I wear sunglasses when I’m driving so nobody knows I’m asleep.
Not to brag, but most of the problems that take Dora the Explorer 30 minutes to figure out, I can solve in like 18-20 minutes.
The nephew I’m babysitting has been in a corn maze since Thursday, but I rationalize by thinking he has plenty to eat.
Me getting up to pee after being comfortable in bed
Saw a momfluencer post where she talked about how she had a “living room family,” not a “bedroom family” because everyone felt happy and safe together in the living room and didn’t feel the need to isolate themselves in their bedrooms. Her kids were 2-years-old and baby.
I just switched my phone to airplane mode and a small child appeared and started kicking me in the back.
He told me to come dressed to kill for our first date…
I now realise my Freddie Krueger outfit was not what he had in mind
If I were a stormtrooper, I would throw gum in Chewbacca’s fur.
Either I just saw a bat in the garden or the mice are using hand-gliders to avoid our cat.
Me: Hey, wanna feel really old?
Friend: Yeah?
Grandma: Stop telling people to poke me you little shit!
wife: we are doing christmas with my family this year
remembering how me and my uncle got in a fist fight over whether the grinch is british: that’s fair
everyone’s allowed one idiotic business idea, and this is mine: a high-end restaurant for chewing gum. we manufacture many of our own gums in-house, but we also offer rare and vintage varieties. you want gatorgum, the gatorade gum from 1992? it’s part of tonight’s $155 prix fixe
*In Hospital*
Me: So nurse, when are you giving me my sponge bath? *slow wink*
Nurse: Right after I administer your enema you didn’t need until just now. *slower wink, snaps gloves*
Fact: In the early years, Pan Am never made money under founder Juan Trippe. It was only after he employed his brother, Return Trippe, that the airline became highly profitable.

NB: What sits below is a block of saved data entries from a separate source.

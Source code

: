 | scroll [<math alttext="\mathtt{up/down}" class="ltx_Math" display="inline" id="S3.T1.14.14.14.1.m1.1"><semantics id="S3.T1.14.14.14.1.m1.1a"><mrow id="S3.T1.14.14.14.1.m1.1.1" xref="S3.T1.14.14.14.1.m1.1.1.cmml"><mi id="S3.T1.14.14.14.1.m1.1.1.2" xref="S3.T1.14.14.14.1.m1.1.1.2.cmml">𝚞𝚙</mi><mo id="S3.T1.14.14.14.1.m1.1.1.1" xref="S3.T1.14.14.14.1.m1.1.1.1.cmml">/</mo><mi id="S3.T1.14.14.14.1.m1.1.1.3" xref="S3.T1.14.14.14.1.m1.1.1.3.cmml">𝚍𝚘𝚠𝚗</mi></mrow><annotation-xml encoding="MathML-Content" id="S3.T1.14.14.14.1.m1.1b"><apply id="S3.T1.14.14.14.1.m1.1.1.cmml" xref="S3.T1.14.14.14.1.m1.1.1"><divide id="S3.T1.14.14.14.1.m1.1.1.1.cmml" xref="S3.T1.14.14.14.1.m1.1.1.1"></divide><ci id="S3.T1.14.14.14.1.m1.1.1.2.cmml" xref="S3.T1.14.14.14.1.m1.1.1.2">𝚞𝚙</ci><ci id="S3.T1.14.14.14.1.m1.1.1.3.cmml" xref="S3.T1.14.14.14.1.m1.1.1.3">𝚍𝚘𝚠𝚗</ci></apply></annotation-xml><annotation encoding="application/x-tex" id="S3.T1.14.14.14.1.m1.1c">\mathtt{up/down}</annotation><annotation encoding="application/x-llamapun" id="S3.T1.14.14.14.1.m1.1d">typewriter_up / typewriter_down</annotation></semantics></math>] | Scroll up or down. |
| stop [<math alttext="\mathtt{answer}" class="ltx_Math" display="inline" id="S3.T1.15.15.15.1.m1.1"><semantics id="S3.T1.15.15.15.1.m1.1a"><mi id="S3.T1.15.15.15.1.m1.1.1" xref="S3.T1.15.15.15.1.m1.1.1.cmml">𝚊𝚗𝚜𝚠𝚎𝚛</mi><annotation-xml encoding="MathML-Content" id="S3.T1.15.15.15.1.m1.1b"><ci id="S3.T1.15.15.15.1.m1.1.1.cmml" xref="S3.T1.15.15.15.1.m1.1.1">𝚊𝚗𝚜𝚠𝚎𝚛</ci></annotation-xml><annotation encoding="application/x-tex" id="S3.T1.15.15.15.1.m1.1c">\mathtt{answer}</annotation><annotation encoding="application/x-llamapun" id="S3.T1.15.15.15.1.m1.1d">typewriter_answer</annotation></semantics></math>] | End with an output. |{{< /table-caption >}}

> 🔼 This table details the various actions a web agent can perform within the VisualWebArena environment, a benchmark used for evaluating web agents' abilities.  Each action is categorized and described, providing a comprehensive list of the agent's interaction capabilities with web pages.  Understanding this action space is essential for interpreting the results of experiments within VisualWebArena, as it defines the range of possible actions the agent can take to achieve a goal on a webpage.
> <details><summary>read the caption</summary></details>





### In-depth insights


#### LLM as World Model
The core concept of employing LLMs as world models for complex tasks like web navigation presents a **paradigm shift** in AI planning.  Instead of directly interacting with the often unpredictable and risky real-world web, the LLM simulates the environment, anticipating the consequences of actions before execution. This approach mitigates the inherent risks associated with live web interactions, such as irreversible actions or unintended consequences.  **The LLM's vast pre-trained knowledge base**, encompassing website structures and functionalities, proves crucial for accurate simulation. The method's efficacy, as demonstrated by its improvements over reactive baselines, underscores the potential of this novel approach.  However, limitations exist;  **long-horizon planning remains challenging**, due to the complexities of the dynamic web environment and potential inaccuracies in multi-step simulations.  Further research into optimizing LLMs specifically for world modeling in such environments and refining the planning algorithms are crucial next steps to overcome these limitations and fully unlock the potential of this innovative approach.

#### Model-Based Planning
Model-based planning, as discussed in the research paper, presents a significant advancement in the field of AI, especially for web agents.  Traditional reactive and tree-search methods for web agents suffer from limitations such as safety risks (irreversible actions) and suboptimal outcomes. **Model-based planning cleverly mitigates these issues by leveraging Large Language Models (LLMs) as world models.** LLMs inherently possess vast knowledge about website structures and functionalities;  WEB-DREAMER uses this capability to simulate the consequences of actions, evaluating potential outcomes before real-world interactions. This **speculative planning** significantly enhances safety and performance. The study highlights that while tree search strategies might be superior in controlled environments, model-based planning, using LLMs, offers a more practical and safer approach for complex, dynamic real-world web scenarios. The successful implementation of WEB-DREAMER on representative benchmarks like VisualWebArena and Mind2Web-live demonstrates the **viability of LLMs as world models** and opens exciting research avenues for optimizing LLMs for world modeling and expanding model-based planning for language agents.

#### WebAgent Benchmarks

I AM THE MAN OF THIS HOUSE AND WHAT I SAY GOES in one ear and out the other.
If I get married I want my last name to be hyphenated. Mr. and Mrs. Hyphenated.
Interviewer: says here you have been roofing your entire life
Dog: that is correct
[Date’s house]
ME: I’d love to see u againDATE: That would be nice
ME [whispers to her dog] ok what do I do she thinks I’m talking to her
[me in avengers infinity war, flying a helicopter] hey look down there it’s nick fury, omg wait help i’m turning into dust
[me in avengers endgame, falling to my immediate death having been brought back to life in midair] AAAAHHHH WHERE’D MY HELICOPTER GO
take me to the middle of the desert and just leave me there
legos are too expensive nowadays. They should go back to costing as much as they did when my parents paid for them
Body: ok sleepy time.
Brain: ok thinky time.
To cut a long story short, play your audiobook on triple speed.
Me [driving to Chipotle on a first date]: There’s this great little burrito place I discovered
[end of interview]
Any questions for me?
Yes. Why didn’t the glass slipper also disappear at midnight?
YOU ARE SO HIRED.
Having an Internet girlfriend is easier than having a real girlfriend because I don’t have to suck my gut in.